Moira Weigel is a historian and author of the recent book Labor of Love, in which she chronicles how dating has always been difficult, and always been in flux. But there is something “historically new” about our current era, she says. “Dating has always been work,” she says. “But what’s ironic is that more of the work now is not actually around the interaction that you have with a person, it’s around the selection process, and the process of self-presentation. That does feel different than before.”
Once you meet someone in person, the app is not really involved in how that interaction goes anymore. So if there is a fundamental problem with dating apps that burns people out and keeps them from connecting, it must be found somewhere in the selection process.

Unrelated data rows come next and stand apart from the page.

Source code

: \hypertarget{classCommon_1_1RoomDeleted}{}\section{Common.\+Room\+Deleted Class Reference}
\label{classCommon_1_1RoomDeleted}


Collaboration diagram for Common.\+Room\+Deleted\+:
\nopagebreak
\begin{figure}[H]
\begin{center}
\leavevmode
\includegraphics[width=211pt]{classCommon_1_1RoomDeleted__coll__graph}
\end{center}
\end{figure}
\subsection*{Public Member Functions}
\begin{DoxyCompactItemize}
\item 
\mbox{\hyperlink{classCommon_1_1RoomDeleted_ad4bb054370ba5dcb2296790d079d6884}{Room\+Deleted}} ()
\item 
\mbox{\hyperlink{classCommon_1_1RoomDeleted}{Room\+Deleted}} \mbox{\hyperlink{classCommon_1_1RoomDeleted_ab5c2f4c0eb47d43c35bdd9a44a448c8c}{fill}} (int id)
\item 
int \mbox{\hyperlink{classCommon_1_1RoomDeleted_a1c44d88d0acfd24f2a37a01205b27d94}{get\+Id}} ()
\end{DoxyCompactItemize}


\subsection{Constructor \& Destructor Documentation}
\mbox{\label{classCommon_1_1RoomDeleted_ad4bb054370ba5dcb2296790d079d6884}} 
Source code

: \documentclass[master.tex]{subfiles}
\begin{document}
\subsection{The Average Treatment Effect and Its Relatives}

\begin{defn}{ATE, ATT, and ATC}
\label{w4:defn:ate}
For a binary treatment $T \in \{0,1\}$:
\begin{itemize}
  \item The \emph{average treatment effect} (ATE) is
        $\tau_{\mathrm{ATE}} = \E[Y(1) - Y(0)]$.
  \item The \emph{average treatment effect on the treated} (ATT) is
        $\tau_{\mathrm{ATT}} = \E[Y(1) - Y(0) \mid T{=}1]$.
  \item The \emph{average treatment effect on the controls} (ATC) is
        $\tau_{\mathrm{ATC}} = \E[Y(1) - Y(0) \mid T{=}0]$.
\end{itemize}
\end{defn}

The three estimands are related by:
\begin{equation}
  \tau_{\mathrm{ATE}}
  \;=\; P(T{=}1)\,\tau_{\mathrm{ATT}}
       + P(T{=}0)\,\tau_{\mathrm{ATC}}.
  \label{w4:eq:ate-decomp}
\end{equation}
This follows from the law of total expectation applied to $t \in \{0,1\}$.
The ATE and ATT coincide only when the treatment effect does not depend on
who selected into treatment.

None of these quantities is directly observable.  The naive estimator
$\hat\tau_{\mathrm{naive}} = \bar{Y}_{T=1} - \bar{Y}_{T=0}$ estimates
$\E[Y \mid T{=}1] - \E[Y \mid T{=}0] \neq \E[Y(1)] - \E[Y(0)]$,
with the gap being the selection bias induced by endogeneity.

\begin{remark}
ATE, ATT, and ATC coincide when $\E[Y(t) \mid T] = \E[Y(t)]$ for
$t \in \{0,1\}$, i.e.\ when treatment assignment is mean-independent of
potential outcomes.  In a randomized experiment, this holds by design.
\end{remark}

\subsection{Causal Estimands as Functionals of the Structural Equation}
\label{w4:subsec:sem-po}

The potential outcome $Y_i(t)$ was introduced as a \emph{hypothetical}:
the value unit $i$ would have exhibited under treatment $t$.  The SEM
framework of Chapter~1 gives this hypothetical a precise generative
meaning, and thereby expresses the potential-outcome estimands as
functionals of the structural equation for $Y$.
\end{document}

Hinge seems to have identified the problem as one of design. Without the soulless swiping, people could focus on quality instead of quantity, or so the story goes. On the new Hinge, which launched on October 11, your profile is a vertical scroll of photos interspersed with questions you’ve answered, like “What are you listening to?” and “What are your simple pleasures?” To get another person’s attention, you can “like” or comment on one of their photos or answers. Your home screen will show all the people who’ve interacted with your profile, and you can choose to connect with them or not. If you do, you then move to the sort of text-messaging interface that all dating-app users are duly familiar with.
When the company beta-tested this model, “we found that this leads first of all to more people connecting,” McLeod says. “But more importantly, when there was a connection, five times as many turned into two-way conversations, and we actually saw seven times the number of phone numbers exchanged relative to the number of connections. People are more selective with this model. It takes a little bit more brainpower to actually show interest in someone, rather than just flicking your thumb to the right.” (In the few days I’ve been using this app so far, men have mostly just “liked” my photos in order to indicate interest, which I’d argue is not any more effortful than swiping.)
The new Hinge will also cost money—$7 a month, though a three-month free trial is currently available. McLeod believes this will make it so that only people who are serious about finding someone will use the app. Whether many people will be willing to pay for it remains to be seen.
“I really wouldn’t,” Hyde says, noting that Hinge will cost around the same as Netflix, “and Netflix brings me much more joy.”
“The thing with design is, at risk of belaboring the obvious, how all of these apps make money is by keeping people on the app,” Weigel says. “Yes, there’s better and worse design, but there is ultimately this conflict of interest between the user of the app and the designer of the app.”
For this story I’ve spoken with people who’ve used all manner of dating apps and sites, with varied designs. And the majority of them expressed some level of frustration with the experience, regardless of which particular products they used.
I don’t think whatever the problem is can be solved by design. Let’s move on.
It's possible dating app users are suffering from the oft-discussed paradox of choice. This is the idea that having more choices, while it may seem good… is actually bad. In the face of too many options, people freeze up. They can’t decide which of the 30 burgers on the menu they want to eat, and they can’t decide which slab of meat on Tinder they want to date. And when they do decide, they tend to be less satisfied with their choices, just thinking about all the sandwiches and girlfriends they could have had instead.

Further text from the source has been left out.